The automated scap process currently does roughly the following, from a validation perspective:
- Deployment server
- Linting. This catches syntax errors for all code.
- Pre-promote check. For the subset of code involved with setting up multiversion, wmf-config and MW core, it also catches run-time errors if they affect all wikis and/or enwiki (per T121597, implemented as echo 1 | mwscript eval.php --wiki enwiki).
- Canary servers (percentage of live traffic).
- Logstash check. After 30 seconds of live traffic, consult Logstash and assert that overall error/exception levels are not significantly higher than before.
- Swagger checks. A small set of synthetic HTTP requests with expected response codes and bodies (spec.yaml).
- If step 2 fails we abort here, but leave the percentage of prod broken as Scap is currently unable to auto-rollback (Is there a task for this?)
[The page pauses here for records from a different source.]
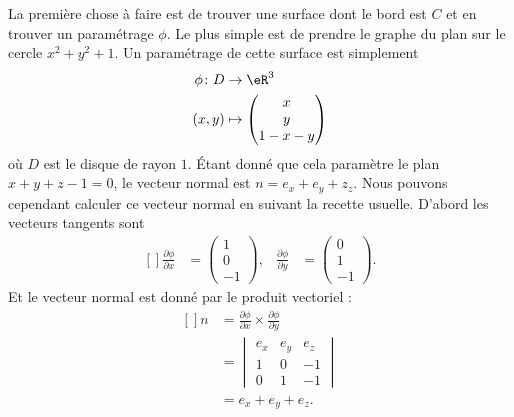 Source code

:\begin{example}
	La première chose à faire est de trouver une surface dont le bord est \( C\) et en trouver un paramétrage \( \phi\). Le plus simple est de prendre le graphe du plan sur le cercle \( x^2+y^2+1\). Un paramétrage de cette surface est simplement
	\begin{equation}
		\begin{aligned}
			\phi\colon D & \to \eR^3              \\
			(x,y)        & \mapsto \begin{pmatrix}
				                       x \\
				                       y \\
				                       1-x-y
			                       \end{pmatrix}
		\end{aligned}
	\end{equation}
	où \( D\) est le disque de rayon \( 1\). Étant donné que cela paramètre le plan \( x+y+z-1=0\), le vecteur normal est \( n=e_x+e_y+z_z\). Nous pouvons cependant calculer ce vecteur normal en suivant la recette usuelle. D'abord les vecteurs tangents sont
	\begin{equation}
		\begin{aligned}[]
			\frac{ \partial \phi }{ \partial x } & =\begin{pmatrix}
				                                        1 \\
				                                        0 \\
				                                        -1
			                                        \end{pmatrix},
			                                     & \frac{ \partial \phi }{ \partial y } & =\begin{pmatrix}
				                                                                               0 \\
				                                                                               1 \\
				                                                                               -1
			                                                                               \end{pmatrix}.
		\end{aligned}
	\end{equation}
	Et le vecteur normal est donné par le produit vectoriel :
	\begin{equation}
		\begin{aligned}[]
			n & =\frac{ \partial \phi }{ \partial x }\times\frac{ \partial \phi }{ \partial y } \\
			  & =\begin{vmatrix}
				     e_x & e_y & e_z \\
				     1   & 0   & -1  \\
				     0   & 1   & -1
			     \end{vmatrix}                                                                \\
			  & =e_x+e_y+e_z.
		\end{aligned}
	\end{equation}


\end{example}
- Sync to the remaining prod servers.
The Swagger checks can catch a good amount of problems and don't depend on live traffic. But, we only run them after we have reached the point of no return and thus real traffic is exposed.
Run the Swagger checks earlier.
Either on the deployment server (requires it to become a full appserver, right now it is a maintenance host only which means mwscript works but localhost:80 is not MW. I recall something about Apache conflicting with the Apache of Scap/Git sync proxies, but don't recall).
Or, on a depooled canary server.
Or, on the mwdebug we use for staging. That might play well with T239373.